Produk adalah suatu bentuk barang atau jasa, yang ditawarkan dan telah dibuat sedemikian rupa untuk ditawarkan atau dijual, dimiliki, dan digunakan atau dikonsumsikan agar dapat memuaskan kebutuhan dan keinginan konsumen. Produk juga merupakan salah satu variabel yang menentukan dalam kegiatan suatu usaha. Tanpa produk, suatu perusahaan tidak dapat melakukan kegiatan untuk mencapai hasil yang diharapkan. Banyaknya pesaing dalam dunia bisnis memerlukan suatu bentuk produk yang berbeda satu sama lainnya. Produk suatu perusahaan haruslah memiliki suatu keunggulan ataupun kelebihan dibandingkan produk yang dihasilkan perusahaan lain, dalam hal ini perusahaan pesaing.

Strategi pengembangan produk adalah bagian dari strategi korporasi (corporate strategy). Dalam strategi pengembangan produk terdapat potensi keuntungan maupun risiko dari aktifitas pengembangan produk, dan banyak faktor yang menyebabkan suatu organisasi mempertimbangkan melakukan pengembangan produk baru. Hampir semua organisasi menemukan bahwa pendekatan strategi managerial pada aktifitas pengembangan produk baru akan meningkatkan peluang keberhasilan dan juga meminimasi biaya dan risiko.

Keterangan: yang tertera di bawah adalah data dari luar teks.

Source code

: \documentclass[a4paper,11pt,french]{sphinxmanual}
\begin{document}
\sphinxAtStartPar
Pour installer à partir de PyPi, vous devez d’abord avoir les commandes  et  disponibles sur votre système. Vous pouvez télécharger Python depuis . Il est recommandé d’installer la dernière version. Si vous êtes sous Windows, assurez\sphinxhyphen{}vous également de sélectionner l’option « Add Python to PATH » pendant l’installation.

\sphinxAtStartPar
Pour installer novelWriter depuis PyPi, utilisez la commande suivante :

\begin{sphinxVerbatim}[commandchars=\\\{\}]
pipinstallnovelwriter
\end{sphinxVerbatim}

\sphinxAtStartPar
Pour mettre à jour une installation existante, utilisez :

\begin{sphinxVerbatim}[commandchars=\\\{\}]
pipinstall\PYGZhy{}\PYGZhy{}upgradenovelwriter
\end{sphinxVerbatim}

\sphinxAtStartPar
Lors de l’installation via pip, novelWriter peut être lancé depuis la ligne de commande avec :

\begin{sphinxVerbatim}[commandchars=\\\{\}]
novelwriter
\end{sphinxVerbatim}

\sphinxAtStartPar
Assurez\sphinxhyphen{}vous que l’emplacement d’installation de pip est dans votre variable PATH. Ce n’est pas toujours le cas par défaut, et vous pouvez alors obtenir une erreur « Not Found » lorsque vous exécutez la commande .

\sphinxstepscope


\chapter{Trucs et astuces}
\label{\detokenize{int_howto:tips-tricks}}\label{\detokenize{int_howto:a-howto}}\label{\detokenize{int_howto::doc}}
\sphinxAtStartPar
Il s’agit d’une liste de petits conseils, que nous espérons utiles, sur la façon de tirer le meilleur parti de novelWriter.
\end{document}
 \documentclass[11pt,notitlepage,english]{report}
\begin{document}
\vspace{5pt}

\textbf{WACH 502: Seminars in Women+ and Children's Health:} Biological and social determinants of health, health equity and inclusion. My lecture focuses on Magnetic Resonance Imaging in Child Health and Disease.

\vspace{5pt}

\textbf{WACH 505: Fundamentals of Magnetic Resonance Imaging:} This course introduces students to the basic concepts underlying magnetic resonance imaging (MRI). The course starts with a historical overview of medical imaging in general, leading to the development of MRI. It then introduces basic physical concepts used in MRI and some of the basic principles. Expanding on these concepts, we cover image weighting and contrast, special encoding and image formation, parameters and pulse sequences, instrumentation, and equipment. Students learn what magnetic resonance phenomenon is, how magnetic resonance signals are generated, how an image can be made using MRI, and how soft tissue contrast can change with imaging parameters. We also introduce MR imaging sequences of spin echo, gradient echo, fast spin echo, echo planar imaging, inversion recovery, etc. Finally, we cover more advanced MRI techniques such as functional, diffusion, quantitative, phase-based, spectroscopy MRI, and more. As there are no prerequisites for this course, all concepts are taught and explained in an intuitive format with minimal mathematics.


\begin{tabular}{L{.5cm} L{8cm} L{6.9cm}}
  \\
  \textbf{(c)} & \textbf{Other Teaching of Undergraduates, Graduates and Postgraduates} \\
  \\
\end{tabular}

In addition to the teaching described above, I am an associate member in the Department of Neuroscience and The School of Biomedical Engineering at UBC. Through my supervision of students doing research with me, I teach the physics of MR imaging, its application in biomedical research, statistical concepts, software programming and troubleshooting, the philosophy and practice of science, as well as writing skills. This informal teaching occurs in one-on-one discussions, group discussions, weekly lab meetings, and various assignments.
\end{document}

Dalam dunia bisnis dan marketing, istilah pengembangan produk (product development) sudah lazim dibicarakan, dibahas dan dianalisis. Secara umum, pengembangan produk dapat diartikan sebagai suatu usaha yang dilakukan perusahaan untuk menambah manfaat, ciri, desain dan layanan pada barang dan jasa.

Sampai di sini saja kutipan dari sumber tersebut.